» Brief
Below are some records. Set each one down exactly as it reads.

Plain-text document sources
[Start of section]

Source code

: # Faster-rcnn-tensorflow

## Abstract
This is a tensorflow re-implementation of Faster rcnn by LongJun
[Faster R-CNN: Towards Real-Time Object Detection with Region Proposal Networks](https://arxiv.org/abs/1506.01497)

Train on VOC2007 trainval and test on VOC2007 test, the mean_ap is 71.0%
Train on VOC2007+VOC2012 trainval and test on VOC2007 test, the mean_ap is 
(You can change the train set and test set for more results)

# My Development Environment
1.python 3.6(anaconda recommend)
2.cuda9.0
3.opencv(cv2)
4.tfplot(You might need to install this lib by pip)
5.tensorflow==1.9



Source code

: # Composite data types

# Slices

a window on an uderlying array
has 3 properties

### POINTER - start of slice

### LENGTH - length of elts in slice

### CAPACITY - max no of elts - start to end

[End of section]

» Output
Source code

: # Faster-rcnn-tensorflow

## Abstract
This is a tensorflow re-implementation of Faster rcnn by LongJun
[Faster R-CNN: Towards Real-Time Object Detection with Region Proposal Networks](https://arxiv.org/abs/1506.01497)

Train on VOC2007 trainval and test on VOC2007 test, the mean_ap is 71.0%
Train on VOC2007+VOC2012 trainval and test on VOC2007 test, the mean_ap is 
(You can change the train set and test set for more results)

# My Development Environment
1.python 3.6(anaconda recommend)
2.cuda9.0
3.opencv(cv2)
4.tfplot(You might need to install this lib by pip)
5.tensorflow==1.9



Source code

: # Composite data types

# Slices

a window on an uderlying array
has 3 properties

### POINTER - start of slice

### LENGTH - length of elts in slice

### CAPACITY - max no of elts - start to end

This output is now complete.